Parallelamente però lo stop-motion viene molto utilizzato da vari artisti e animatori più o meno legati ad ambienti indipendenti e “di nicchia”, come il cecoslovacco Jiri Trnka, i fratelli Quay, Jan Svankmajer (coinvolto nel teatro Lanterna Magika di Praga), i prodotti dei quali sono tutti accomunati da una spiccata visionarietà, e da atmosfere surreali e inquietanti, tutt’altro che infantili. Henry Selick, regista del Tim Burton’s Nightmare Before Christmas, cita molti di loro come fonti di ispirazione [4]. Il connubio tra stop-motion e situazioni oniriche, allucinate, sarà molto produttivo ad esempio nell’ambito del videoclip (regolarmente usato tra gli altri da Michel Gondry e Floria Sigismondi).
Alla fine degli anni Ottanta, presso la Aardman Animation, Nick Park crea Wallace e Gromit, una autentica coppia comica formata da un umano inventore e dal suo cane taciturno e intelligente. Il cinema muto è una evidente ispirazione di molti cortometraggi in stop-motion, preso non come fonte di citazioni, ma come un paradigma unico, un modo di vedere l’arte delle immagini in movimento: la tecnica mimica per esaltare l’espressività, l’enfasi del gesto, le corrispondenze nell’uso del trucco e della maschera, i debiti nei confronti delle tradizioni teatrali. Lo stop-motion è esagerazione, è ritorno agli albori del cinema, è ritorno all’infanzia. Se i cartoni digitali spostano l’attenzione sulla superficie, se le tecniche della computer-graphic tendono a riprodurre il più possibile una realtà mediata dalla fotografia, facendo dimenticare la difficoltà e la specificità delle tecniche stesse, all’opposto lo stop-motion fa di tutto per riportare in luce la meraviglia per la costruzione, per la manualità, per l’abilità artigianale.
L’effetto è paragonabile al ritorno alle case di bambola dopo una vita passata con i videogame. Viene voglia di toccare i pupazzi, di girarci intorno. Dai cortometraggi (e il successivo lungometraggio) con protagonisti Wallace e Gromit, in cui si riproduce un ambiente definito ed esistente, con riferimenti realistici a quelli che possono essere momenti di vita quotidiana, ai lavori di Tim Burton, totalmente fantastici e fuori dal tempo anche quando si hanno riferimenti cronotopografici, la materialità dei personaggi e degli ambienti, che siano di plastilina o di resina e alluminio, è parte integrante del processo di fascinazione e fruizione da parte del pubblico.
Nightmare Before Christmas esce nel 1993, Toy Story di John Lasseter nel 1995: la tecnica dei puppetoons torna alla ribalta quasi contemporaneamente alla nascita del primo lungometraggio animato interamente digitale.
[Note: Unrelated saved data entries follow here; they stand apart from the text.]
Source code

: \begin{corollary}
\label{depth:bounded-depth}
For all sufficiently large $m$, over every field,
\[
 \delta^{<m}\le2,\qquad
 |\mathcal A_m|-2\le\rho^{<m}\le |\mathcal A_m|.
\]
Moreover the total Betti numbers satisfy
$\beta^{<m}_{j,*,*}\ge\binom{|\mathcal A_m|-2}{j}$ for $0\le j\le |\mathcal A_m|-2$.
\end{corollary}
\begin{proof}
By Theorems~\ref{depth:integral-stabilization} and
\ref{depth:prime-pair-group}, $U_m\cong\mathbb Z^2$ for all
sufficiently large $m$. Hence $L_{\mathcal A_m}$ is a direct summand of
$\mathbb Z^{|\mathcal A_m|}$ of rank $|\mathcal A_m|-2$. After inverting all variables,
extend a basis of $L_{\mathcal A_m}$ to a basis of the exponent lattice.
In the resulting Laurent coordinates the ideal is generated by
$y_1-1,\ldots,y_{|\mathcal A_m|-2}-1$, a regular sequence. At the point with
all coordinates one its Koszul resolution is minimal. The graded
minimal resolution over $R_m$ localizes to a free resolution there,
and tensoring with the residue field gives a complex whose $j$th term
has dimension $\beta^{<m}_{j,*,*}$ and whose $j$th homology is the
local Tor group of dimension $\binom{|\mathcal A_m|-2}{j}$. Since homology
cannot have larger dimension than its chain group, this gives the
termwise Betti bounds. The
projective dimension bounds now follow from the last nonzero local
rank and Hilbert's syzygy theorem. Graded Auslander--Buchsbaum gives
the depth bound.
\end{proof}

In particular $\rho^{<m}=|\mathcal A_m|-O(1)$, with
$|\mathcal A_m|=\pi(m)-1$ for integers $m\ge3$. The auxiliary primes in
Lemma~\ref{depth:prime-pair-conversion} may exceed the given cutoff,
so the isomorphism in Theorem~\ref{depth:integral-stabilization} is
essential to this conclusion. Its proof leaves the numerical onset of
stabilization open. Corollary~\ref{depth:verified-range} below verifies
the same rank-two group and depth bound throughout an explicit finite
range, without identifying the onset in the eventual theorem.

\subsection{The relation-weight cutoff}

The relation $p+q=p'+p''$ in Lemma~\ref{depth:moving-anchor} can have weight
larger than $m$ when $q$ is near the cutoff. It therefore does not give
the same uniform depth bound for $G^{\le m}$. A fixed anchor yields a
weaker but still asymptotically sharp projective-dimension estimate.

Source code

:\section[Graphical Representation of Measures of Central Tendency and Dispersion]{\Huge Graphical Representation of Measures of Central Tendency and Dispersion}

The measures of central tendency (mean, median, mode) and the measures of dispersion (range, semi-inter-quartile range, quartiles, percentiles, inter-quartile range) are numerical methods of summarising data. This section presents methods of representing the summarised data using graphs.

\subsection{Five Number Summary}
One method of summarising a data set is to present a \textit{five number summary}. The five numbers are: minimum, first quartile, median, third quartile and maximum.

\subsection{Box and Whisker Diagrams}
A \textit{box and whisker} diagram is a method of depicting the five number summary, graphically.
Si tratta di due reazioni differenti, praticamente opposte, alla stessa esigenza di innovazione del mezzo dell’animazione.
Oggi i lungometraggi Pixar hanno ormai ufficialmente sostituito gli annuali film a disegni animati della Disney. Oltretutto l’uso del digitale incrementa l’interesse del pubblico adulto, ricercato quasi quanto quello dei bambini. E’ almeno a partire da La Sirenetta (1989) che è risaputo e documentato che i cartoni animati Disney attraggono volutamente nella loro sfera di fruizione anche i genitori che portano i figli al cinema. In casi come La Bella e la Bestia (1993), Il Re Leone (1994), Il Gobbo di Notre Dame (1996) l’attrattiva principale per gli adulti era la possibilità di una doppia lettura tematica dei film, che oltre ad essere storie ben disegnate di personaggi divertenti, mostravano anche una maggiore complessità rispetto a quello che si può definire il “messaggio” del racconto. Le immagini Pixar invece spostano il piacere estetico, il cui godimento è maggiore appannaggio degli adulti, dal piano del contenuto a quello della forma [5], dal significato al significante.
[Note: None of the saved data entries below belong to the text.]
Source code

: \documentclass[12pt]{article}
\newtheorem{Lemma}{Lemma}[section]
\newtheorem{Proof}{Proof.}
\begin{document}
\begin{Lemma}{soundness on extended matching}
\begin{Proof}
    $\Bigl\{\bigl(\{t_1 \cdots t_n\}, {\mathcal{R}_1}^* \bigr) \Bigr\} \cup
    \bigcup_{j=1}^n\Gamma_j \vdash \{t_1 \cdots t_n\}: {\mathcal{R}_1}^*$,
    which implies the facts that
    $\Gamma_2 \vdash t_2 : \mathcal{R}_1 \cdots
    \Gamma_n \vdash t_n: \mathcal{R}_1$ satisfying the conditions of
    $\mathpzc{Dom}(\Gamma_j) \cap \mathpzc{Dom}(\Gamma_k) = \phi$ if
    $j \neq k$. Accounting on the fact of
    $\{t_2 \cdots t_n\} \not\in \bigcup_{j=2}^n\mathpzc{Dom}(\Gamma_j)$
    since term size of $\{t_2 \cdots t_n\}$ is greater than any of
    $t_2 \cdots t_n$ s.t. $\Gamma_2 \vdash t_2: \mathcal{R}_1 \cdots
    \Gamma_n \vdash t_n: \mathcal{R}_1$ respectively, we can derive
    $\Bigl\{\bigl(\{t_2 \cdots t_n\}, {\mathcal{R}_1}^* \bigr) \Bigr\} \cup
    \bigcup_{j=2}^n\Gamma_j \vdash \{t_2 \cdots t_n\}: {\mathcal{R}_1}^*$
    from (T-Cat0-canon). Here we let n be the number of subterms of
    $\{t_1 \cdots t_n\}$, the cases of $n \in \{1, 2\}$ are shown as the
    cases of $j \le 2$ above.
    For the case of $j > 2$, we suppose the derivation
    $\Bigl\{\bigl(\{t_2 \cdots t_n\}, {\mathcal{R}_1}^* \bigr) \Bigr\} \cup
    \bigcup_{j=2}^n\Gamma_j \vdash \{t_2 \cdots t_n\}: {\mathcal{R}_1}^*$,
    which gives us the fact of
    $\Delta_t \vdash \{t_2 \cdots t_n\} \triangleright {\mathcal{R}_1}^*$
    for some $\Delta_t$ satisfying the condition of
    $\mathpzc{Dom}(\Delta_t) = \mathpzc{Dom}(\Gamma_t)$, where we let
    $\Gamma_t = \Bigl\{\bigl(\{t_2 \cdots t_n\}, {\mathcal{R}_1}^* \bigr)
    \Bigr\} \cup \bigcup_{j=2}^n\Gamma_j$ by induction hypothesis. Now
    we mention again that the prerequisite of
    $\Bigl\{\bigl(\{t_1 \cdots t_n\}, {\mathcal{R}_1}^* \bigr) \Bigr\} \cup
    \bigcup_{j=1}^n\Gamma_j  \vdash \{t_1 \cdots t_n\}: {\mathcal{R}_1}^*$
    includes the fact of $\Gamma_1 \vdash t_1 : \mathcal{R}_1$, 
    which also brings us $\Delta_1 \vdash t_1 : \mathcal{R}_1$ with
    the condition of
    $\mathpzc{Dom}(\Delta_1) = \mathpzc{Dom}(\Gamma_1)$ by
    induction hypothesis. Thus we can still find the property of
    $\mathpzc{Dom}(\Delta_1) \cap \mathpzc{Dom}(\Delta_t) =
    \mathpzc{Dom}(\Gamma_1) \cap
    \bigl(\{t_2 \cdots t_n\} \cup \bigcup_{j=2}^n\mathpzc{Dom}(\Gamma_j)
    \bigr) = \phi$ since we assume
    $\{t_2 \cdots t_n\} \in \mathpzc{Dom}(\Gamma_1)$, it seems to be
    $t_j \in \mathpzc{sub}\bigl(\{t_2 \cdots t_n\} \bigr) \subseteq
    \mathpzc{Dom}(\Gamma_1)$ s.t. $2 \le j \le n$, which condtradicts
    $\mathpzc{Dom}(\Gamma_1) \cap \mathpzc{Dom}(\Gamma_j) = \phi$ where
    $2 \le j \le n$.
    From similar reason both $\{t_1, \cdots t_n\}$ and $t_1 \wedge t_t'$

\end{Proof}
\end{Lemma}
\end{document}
Le animazioni in stop-motion reintegrano i due piani attraverso la reale tridimensionalità, e all’esaltazione dell’elemento inventivo: non personaggi e luoghi come se fossero fotografie, ma elementi reali ed esistenti, orgogliosamente fantasiosi. In questo caso il realismo si sposta da questione di stile a questione oggettuale e oggettiva, non più green screen ma profilmico, sottoforma di costruzione e creazione materiale.
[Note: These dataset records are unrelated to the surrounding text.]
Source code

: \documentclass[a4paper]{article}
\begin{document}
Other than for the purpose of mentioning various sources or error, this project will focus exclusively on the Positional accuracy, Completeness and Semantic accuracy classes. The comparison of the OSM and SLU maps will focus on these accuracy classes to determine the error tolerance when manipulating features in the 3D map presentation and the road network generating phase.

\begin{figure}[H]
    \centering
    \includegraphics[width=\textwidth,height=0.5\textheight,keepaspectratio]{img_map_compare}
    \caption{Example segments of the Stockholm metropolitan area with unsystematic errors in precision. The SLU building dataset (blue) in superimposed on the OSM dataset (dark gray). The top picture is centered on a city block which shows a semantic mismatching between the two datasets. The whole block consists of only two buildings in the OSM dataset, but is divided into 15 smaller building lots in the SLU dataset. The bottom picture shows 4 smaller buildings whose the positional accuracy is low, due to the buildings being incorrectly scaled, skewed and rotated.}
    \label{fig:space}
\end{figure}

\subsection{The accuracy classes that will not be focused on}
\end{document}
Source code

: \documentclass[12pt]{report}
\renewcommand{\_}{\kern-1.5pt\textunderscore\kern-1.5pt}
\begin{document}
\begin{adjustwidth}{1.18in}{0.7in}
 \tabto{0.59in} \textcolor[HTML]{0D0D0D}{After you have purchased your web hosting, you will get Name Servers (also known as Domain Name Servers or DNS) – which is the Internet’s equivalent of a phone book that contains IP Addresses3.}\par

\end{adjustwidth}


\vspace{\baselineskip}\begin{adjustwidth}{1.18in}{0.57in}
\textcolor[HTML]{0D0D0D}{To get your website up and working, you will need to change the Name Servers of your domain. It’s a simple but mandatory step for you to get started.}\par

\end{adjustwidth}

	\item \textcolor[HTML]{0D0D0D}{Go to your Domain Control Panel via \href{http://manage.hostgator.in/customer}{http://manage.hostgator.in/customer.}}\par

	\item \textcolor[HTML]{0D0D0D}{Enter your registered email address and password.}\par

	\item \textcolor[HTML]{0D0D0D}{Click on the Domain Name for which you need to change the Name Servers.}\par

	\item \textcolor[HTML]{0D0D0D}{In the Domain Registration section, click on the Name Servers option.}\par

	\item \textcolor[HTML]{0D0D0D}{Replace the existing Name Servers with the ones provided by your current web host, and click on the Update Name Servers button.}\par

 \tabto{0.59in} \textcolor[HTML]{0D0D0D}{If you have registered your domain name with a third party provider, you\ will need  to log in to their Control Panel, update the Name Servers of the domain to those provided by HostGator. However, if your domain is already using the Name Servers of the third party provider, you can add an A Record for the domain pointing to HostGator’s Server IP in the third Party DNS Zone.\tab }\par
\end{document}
Il tipo di reazioni che questi film provocano nello spettatore è complesso, perché oltre al piacere estetico/sensivo di vedere all’opera tecniche di animazione avanzate, entra in gioco la dimensione della tattilità, proprio perché i personaggi sono pupazzi tridimensionali dall’anima di metallo, sono piccole sculture finalizzate al movimento con la combinazione di fotografie e macchina da presa. Questa materialità è considerata da chi la usa un vantaggio, un surplus rispetto all’animazione tradizionale. Come vedremo, ciò si rispecchia in un duplice aspetto: da un lato i set e i pupazzi che vengono creati per questo tipo di film diventano spesso cimeli da esporre nei musei del cinema, assecondando così una nozione di originalità tipicamente cinefila; dall’altro i personaggi e le location diventano feticci riproducibili e commerciabili secondo canali di mercato diversi da quelli dell’animazione tradizionale.
Il caso di Tim Burton è esemplare: la sua filmografia è caratterizzata a livello macroscopico da un’idea di cinema che guarda al passato, nella concezione del mestiere del cineasta come artigiano-poeta che attinge dalla propria fantasia e crea attraverso la manualità; a livello più particolare dalla poetica dell’esclusione, caratterizzata dal riciclo e dal pastiche, dall’estensione dell’ambiguità tra reale e immaginario a visione del mondo. La passione per lo stop-motion diventa simbolo della continuità tematica e visiva del suo percorso registico.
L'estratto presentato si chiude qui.